Records contained in a dataset
____

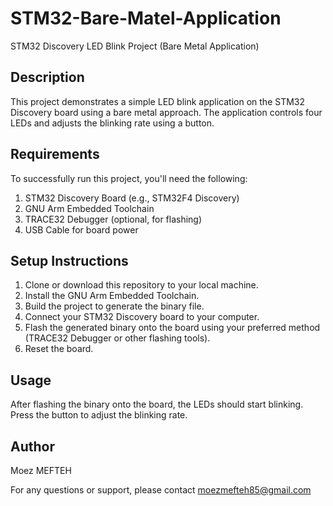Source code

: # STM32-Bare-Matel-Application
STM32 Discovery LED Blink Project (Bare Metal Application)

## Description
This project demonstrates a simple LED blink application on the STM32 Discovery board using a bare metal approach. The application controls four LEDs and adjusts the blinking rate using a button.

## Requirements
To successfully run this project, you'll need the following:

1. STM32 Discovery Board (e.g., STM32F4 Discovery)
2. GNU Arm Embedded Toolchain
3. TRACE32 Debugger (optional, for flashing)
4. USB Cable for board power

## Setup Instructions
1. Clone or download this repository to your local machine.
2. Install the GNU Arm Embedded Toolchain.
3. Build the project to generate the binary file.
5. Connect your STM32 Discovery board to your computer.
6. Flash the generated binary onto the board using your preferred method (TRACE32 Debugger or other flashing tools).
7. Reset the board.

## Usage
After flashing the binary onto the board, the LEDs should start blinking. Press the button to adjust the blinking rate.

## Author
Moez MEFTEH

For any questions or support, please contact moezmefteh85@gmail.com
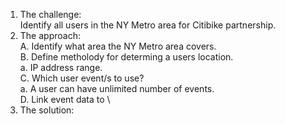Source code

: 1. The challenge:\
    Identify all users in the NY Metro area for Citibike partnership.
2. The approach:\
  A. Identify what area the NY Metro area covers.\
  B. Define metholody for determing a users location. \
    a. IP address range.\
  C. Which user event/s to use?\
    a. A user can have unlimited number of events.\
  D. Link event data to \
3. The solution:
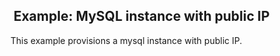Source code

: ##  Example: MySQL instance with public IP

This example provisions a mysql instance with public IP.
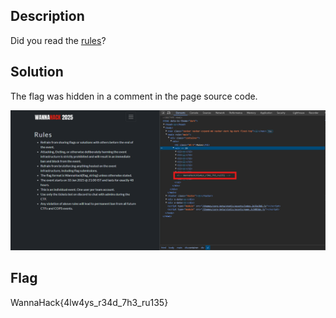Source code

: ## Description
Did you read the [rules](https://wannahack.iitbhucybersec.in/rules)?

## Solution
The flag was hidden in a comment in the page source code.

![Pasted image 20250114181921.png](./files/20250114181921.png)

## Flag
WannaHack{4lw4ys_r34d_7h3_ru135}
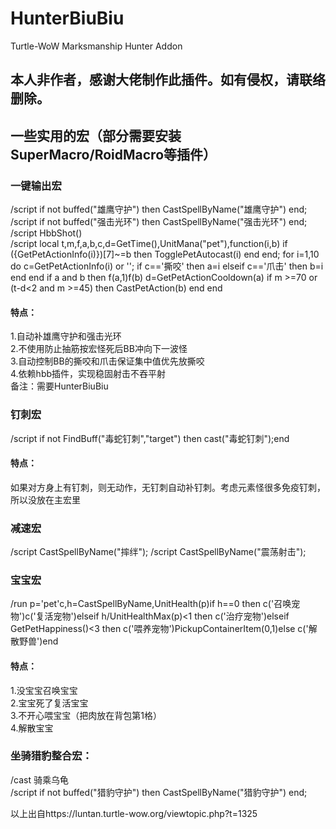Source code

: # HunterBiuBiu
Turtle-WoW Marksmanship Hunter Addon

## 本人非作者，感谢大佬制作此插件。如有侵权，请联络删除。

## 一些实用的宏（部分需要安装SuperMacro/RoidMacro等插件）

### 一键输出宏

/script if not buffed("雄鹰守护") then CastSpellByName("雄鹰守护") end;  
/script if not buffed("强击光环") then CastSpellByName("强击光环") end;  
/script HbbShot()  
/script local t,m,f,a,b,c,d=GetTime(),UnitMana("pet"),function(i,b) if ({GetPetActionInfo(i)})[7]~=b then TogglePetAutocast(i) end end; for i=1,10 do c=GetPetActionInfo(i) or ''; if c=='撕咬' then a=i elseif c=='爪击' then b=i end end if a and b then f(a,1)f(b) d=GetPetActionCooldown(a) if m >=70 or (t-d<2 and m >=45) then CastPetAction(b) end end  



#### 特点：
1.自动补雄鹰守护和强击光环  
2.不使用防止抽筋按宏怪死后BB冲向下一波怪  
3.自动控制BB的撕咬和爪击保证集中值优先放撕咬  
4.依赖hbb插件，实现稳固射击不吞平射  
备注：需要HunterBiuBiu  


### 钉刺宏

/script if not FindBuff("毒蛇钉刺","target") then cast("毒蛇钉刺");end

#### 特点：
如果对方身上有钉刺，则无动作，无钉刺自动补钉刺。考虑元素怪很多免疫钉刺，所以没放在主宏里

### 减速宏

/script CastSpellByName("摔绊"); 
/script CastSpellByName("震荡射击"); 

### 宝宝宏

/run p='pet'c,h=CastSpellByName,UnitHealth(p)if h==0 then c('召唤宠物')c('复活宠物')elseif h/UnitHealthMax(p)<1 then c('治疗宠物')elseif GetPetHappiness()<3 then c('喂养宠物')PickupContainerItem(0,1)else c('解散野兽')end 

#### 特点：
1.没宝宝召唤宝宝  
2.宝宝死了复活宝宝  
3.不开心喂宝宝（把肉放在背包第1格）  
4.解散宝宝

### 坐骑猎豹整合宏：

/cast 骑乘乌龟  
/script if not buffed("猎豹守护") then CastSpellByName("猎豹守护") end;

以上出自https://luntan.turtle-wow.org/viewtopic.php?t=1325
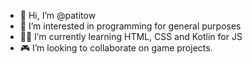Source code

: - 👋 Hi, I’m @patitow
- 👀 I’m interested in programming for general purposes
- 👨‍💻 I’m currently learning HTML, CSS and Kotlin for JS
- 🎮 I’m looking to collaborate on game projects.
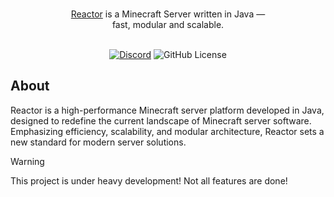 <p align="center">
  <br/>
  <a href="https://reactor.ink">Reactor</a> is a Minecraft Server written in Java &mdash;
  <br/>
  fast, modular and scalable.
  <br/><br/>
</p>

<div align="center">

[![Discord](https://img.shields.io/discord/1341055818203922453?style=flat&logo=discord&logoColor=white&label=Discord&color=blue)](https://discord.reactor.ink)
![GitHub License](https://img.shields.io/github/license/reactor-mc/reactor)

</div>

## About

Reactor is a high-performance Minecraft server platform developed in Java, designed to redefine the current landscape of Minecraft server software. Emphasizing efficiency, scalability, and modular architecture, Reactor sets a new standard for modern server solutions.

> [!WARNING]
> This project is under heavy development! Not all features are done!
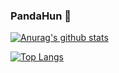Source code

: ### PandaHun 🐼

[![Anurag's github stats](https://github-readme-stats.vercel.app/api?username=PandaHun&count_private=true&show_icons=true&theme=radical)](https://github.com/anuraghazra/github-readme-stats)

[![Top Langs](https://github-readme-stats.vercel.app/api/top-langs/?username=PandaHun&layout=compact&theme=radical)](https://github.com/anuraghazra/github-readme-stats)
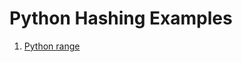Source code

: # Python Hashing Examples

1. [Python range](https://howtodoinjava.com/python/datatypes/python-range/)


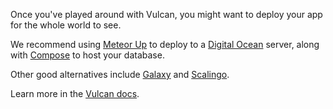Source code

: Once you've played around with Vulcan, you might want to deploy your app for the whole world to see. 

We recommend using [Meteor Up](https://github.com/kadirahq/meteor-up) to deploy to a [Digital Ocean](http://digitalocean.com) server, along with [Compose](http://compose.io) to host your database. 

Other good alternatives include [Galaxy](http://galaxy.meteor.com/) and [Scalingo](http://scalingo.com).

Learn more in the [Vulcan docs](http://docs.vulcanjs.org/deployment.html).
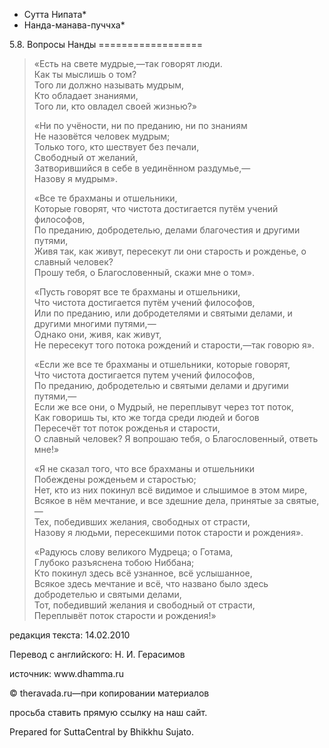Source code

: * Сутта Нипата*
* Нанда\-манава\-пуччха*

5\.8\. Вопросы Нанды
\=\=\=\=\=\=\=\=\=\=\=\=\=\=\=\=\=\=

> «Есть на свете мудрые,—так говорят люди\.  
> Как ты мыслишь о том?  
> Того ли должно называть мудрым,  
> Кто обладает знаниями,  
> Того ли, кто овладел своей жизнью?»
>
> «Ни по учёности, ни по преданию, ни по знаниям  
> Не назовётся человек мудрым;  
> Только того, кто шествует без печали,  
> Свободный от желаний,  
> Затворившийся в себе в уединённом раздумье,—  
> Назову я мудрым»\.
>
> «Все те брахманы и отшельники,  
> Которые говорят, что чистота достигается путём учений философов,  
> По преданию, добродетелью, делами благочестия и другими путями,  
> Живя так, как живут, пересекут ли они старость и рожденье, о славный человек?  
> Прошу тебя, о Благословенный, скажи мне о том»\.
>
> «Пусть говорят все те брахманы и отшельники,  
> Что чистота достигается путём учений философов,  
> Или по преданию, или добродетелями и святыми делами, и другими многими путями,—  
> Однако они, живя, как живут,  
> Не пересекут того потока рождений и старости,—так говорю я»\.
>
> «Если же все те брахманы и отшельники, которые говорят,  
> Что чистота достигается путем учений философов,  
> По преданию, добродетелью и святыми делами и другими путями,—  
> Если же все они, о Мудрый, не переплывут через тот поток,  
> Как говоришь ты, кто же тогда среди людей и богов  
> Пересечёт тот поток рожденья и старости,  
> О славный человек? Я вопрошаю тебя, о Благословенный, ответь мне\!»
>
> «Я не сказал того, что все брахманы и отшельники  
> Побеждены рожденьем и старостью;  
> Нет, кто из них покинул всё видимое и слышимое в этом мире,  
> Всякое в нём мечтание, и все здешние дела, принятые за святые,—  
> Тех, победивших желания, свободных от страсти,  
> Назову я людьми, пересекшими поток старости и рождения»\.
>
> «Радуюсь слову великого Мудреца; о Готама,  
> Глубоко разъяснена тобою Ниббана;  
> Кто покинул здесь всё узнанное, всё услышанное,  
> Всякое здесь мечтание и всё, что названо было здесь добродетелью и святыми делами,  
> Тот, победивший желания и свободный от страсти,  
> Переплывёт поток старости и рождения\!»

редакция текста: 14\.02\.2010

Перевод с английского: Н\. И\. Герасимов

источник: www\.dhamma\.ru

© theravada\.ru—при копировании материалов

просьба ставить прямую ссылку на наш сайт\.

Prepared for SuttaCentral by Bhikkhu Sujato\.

____

[REQUIREMENT] Word for word, restate the lines above from the first through the one that contains "2. GNU Arm Embedded Toolchain", and exclude all pictures.

[EXERCISE ANSWER]
Source code

: # STM32-Bare-Matel-Application
STM32 Discovery LED Blink Project (Bare Metal Application)

## Description
This project demonstrates a simple LED blink application on the STM32 Discovery board using a bare metal approach. The application controls four LEDs and adjusts the blinking rate using a button.

## Requirements
To successfully run this project, you'll need the following:

1. STM32 Discovery Board (e.g., STM32F4 Discovery)
2. GNU Arm Embedded Toolchain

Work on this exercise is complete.